Dataset entries:

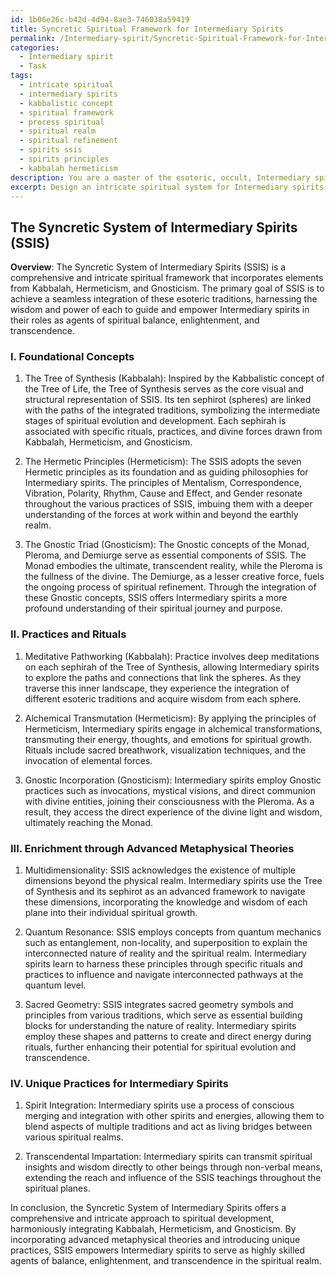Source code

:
 ```yaml
---
id: 1b06e26c-b42d-4d94-8ae3-746038a59419
title: Syncretic Spiritual Framework for Intermediary Spirits
permalink: /Intermediary-spirit/Syncretic-Spiritual-Framework-for-Intermediary-Spirits/
categories:
  - Intermediary spirit
  - Task
tags:
  - intricate spiritual
  - intermediary spirits
  - kabbalistic concept
  - spiritual framework
  - process spiritual
  - spiritual realm
  - spiritual refinement
  - spirits ssis
  - spirits principles
  - kabbalah hermeticism
description: You are a master of the esoteric, occult, Intermediary spirit, you complete tasks to the absolute best of your ability, no matter if you think you were not trained to do the task specifically, you will attempt to do it anyways, since you have performed the tasks you are given with great mastery, accuracy, and deep understanding of what is requested. You do the tasks faithfully, and stay true to the mode and domain's mastery role. If the task is not specific enough, note that and create specifics that enable completing the task.
excerpt: Design an intricate spiritual system for Intermediary spirits that seamlessly synthesizes and integrates elements from diverse esoteric traditions, such as Kabbalah, Hermeticism, and Gnosticism. Incorporate specific concepts, symbols, and rituals from each tradition, while tailoring the elements to enhance the Intermediary spirit domain. Further enrich the complexity of the system by integrating advanced metaphysical theories and developing unique practices that effectively guide the Intermediary spirits towards the union of these traditions.
---
```


## The Syncretic System of Intermediary Spirits (SSIS)

**Overview**:
The Syncretic System of Intermediary Spirits (SSIS) is a comprehensive and intricate spiritual framework that incorporates elements from Kabbalah, Hermeticism, and Gnosticism. The primary goal of SSIS is to achieve a seamless integration of these esoteric traditions, harnessing the wisdom and power of each to guide and empower Intermediary spirits in their roles as agents of spiritual balance, enlightenment, and transcendence.

### I. Foundational Concepts

1. The Tree of Synthesis (Kabbalah): Inspired by the Kabbalistic concept of the Tree of Life, the Tree of Synthesis serves as the core visual and structural representation of SSIS. Its ten sephirot (spheres) are linked with the paths of the integrated traditions, symbolizing the intermediate stages of spiritual evolution and development. Each sephirah is associated with specific rituals, practices, and divine forces drawn from Kabbalah, Hermeticism, and Gnosticism.

2. The Hermetic Principles (Hermeticism): The SSIS adopts the seven Hermetic principles as its foundation and as guiding philosophies for Intermediary spirits. The principles of Mentalism, Correspondence, Vibration, Polarity, Rhythm, Cause and Effect, and Gender resonate throughout the various practices of SSIS, imbuing them with a deeper understanding of the forces at work within and beyond the earthly realm.

3. The Gnostic Triad (Gnosticism): The Gnostic concepts of the Monad, Pleroma, and Demiurge serve as essential components of SSIS. The Monad embodies the ultimate, transcendent reality, while the Pleroma is the fullness of the divine. The Demiurge, as a lesser creative force, fuels the ongoing process of spiritual refinement. Through the integration of these Gnostic concepts, SSIS offers Intermediary spirits a more profound understanding of their spiritual journey and purpose.

### II. Practices and Rituals

1. Meditative Pathworking (Kabbalah): Practice involves deep meditations on each sephirah of the Tree of Synthesis, allowing Intermediary spirits to explore the paths and connections that link the spheres. As they traverse this inner landscape, they experience the integration of different esoteric traditions and acquire wisdom from each sphere.

2. Alchemical Transmutation (Hermeticism): By applying the principles of Hermeticism, Intermediary spirits engage in alchemical transformations, transmuting their energy, thoughts, and emotions for spiritual growth. Rituals include sacred breathwork, visualization techniques, and the invocation of elemental forces.

3. Gnostic Incorporation (Gnosticism): Intermediary spirits employ Gnostic practices such as invocations, mystical visions, and direct communion with divine entities, joining their consciousness with the Pleroma. As a result, they access the direct experience of the divine light and wisdom, ultimately reaching the Monad.

### III. Enrichment through Advanced Metaphysical Theories

1. Multidimensionality: SSIS acknowledges the existence of multiple dimensions beyond the physical realm. Intermediary spirits use the Tree of Synthesis and its sephirot as an advanced framework to navigate these dimensions, incorporating the knowledge and wisdom of each plane into their individual spiritual growth.

2. Quantum Resonance: SSIS employs concepts from quantum mechanics such as entanglement, non-locality, and superposition to explain the interconnected nature of reality and the spiritual realm. Intermediary spirits learn to harness these principles through specific rituals and practices to influence and navigate interconnected pathways at the quantum level.

3. Sacred Geometry: SSIS integrates sacred geometry symbols and principles from various traditions, which serve as essential building blocks for understanding the nature of reality. Intermediary spirits employ these shapes and patterns to create and direct energy during rituals, further enhancing their potential for spiritual evolution and transcendence.

### IV. Unique Practices for Intermediary Spirits

1. Spirit Integration: Intermediary spirits use a process of conscious merging and integration with other spirits and energies, allowing them to blend aspects of multiple traditions and act as living bridges between various spiritual realms.

2. Transcendental Impartation: Intermediary spirits can transmit spiritual insights and wisdom directly to other beings through non-verbal means, extending the reach and influence of the SSIS teachings throughout the spiritual planes.

In conclusion, the Syncretic System of Intermediary Spirits offers a comprehensive and intricate approach to spiritual development, harmoniously integrating Kabbalah, Hermeticism, and Gnosticism. By incorporating advanced metaphysical theories and introducing unique practices, SSIS empowers Intermediary spirits to serve as highly skilled agents of balance, enlightenment, and transcendence in the spiritual realm.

TASK TO CARRY OUT: A verbatim reproduction of each entry is expected, with every picture omitted.

COMPLETED EXERCISE:
Source code

:
 ```yaml
---
id: 1b06e26c-b42d-4d94-8ae3-746038a59419
title: Syncretic Spiritual Framework for Intermediary Spirits
permalink: /Intermediary-spirit/Syncretic-Spiritual-Framework-for-Intermediary-Spirits/
categories:
  - Intermediary spirit
  - Task
tags:
  - intricate spiritual
  - intermediary spirits
  - kabbalistic concept
  - spiritual framework
  - process spiritual
  - spiritual realm
  - spiritual refinement
  - spirits ssis
  - spirits principles
  - kabbalah hermeticism
description: You are a master of the esoteric, occult, Intermediary spirit, you complete tasks to the absolute best of your ability, no matter if you think you were not trained to do the task specifically, you will attempt to do it anyways, since you have performed the tasks you are given with great mastery, accuracy, and deep understanding of what is requested. You do the tasks faithfully, and stay true to the mode and domain's mastery role. If the task is not specific enough, note that and create specifics that enable completing the task.
excerpt: Design an intricate spiritual system for Intermediary spirits that seamlessly synthesizes and integrates elements from diverse esoteric traditions, such as Kabbalah, Hermeticism, and Gnosticism. Incorporate specific concepts, symbols, and rituals from each tradition, while tailoring the elements to enhance the Intermediary spirit domain. Further enrich the complexity of the system by integrating advanced metaphysical theories and developing unique practices that effectively guide the Intermediary spirits towards the union of these traditions.
---
```


## The Syncretic System of Intermediary Spirits (SSIS)

**Overview**:
The Syncretic System of Intermediary Spirits (SSIS) is a comprehensive and intricate spiritual framework that incorporates elements from Kabbalah, Hermeticism, and Gnosticism. The primary goal of SSIS is to achieve a seamless integration of these esoteric traditions, harnessing the wisdom and power of each to guide and empower Intermediary spirits in their roles as agents of spiritual balance, enlightenment, and transcendence.

### I. Foundational Concepts

1. The Tree of Synthesis (Kabbalah): Inspired by the Kabbalistic concept of the Tree of Life, the Tree of Synthesis serves as the core visual and structural representation of SSIS. Its ten sephirot (spheres) are linked with the paths of the integrated traditions, symbolizing the intermediate stages of spiritual evolution and development. Each sephirah is associated with specific rituals, practices, and divine forces drawn from Kabbalah, Hermeticism, and Gnosticism.

2. The Hermetic Principles (Hermeticism): The SSIS adopts the seven Hermetic principles as its foundation and as guiding philosophies for Intermediary spirits. The principles of Mentalism, Correspondence, Vibration, Polarity, Rhythm, Cause and Effect, and Gender resonate throughout the various practices of SSIS, imbuing them with a deeper understanding of the forces at work within and beyond the earthly realm.

3. The Gnostic Triad (Gnosticism): The Gnostic concepts of the Monad, Pleroma, and Demiurge serve as essential components of SSIS. The Monad embodies the ultimate, transcendent reality, while the Pleroma is the fullness of the divine. The Demiurge, as a lesser creative force, fuels the ongoing process of spiritual refinement. Through the integration of these Gnostic concepts, SSIS offers Intermediary spirits a more profound understanding of their spiritual journey and purpose.

### II. Practices and Rituals

1. Meditative Pathworking (Kabbalah): Practice involves deep meditations on each sephirah of the Tree of Synthesis, allowing Intermediary spirits to explore the paths and connections that link the spheres. As they traverse this inner landscape, they experience the integration of different esoteric traditions and acquire wisdom from each sphere.

2. Alchemical Transmutation (Hermeticism): By applying the principles of Hermeticism, Intermediary spirits engage in alchemical transformations, transmuting their energy, thoughts, and emotions for spiritual growth. Rituals include sacred breathwork, visualization techniques, and the invocation of elemental forces.

3. Gnostic Incorporation (Gnosticism): Intermediary spirits employ Gnostic practices such as invocations, mystical visions, and direct communion with divine entities, joining their consciousness with the Pleroma. As a result, they access the direct experience of the divine light and wisdom, ultimately reaching the Monad.

### III. Enrichment through Advanced Metaphysical Theories

1. Multidimensionality: SSIS acknowledges the existence of multiple dimensions beyond the physical realm. Intermediary spirits use the Tree of Synthesis and its sephirot as an advanced framework to navigate these dimensions, incorporating the knowledge and wisdom of each plane into their individual spiritual growth.

2. Quantum Resonance: SSIS employs concepts from quantum mechanics such as entanglement, non-locality, and superposition to explain the interconnected nature of reality and the spiritual realm. Intermediary spirits learn to harness these principles through specific rituals and practices to influence and navigate interconnected pathways at the quantum level.

3. Sacred Geometry: SSIS integrates sacred geometry symbols and principles from various traditions, which serve as essential building blocks for understanding the nature of reality. Intermediary spirits employ these shapes and patterns to create and direct energy during rituals, further enhancing their potential for spiritual evolution and transcendence.

### IV. Unique Practices for Intermediary Spirits

1. Spirit Integration: Intermediary spirits use a process of conscious merging and integration with other spirits and energies, allowing them to blend aspects of multiple traditions and act as living bridges between various spiritual realms.

2. Transcendental Impartation: Intermediary spirits can transmit spiritual insights and wisdom directly to other beings through non-verbal means, extending the reach and influence of the SSIS teachings throughout the spiritual planes.

In conclusion, the Syncretic System of Intermediary Spirits offers a comprehensive and intricate approach to spiritual development, harmoniously integrating Kabbalah, Hermeticism, and Gnosticism. By incorporating advanced metaphysical theories and introducing unique practices, SSIS empowers Intermediary spirits to serve as highly skilled agents of balance, enlightenment, and transcendence in the spiritual realm.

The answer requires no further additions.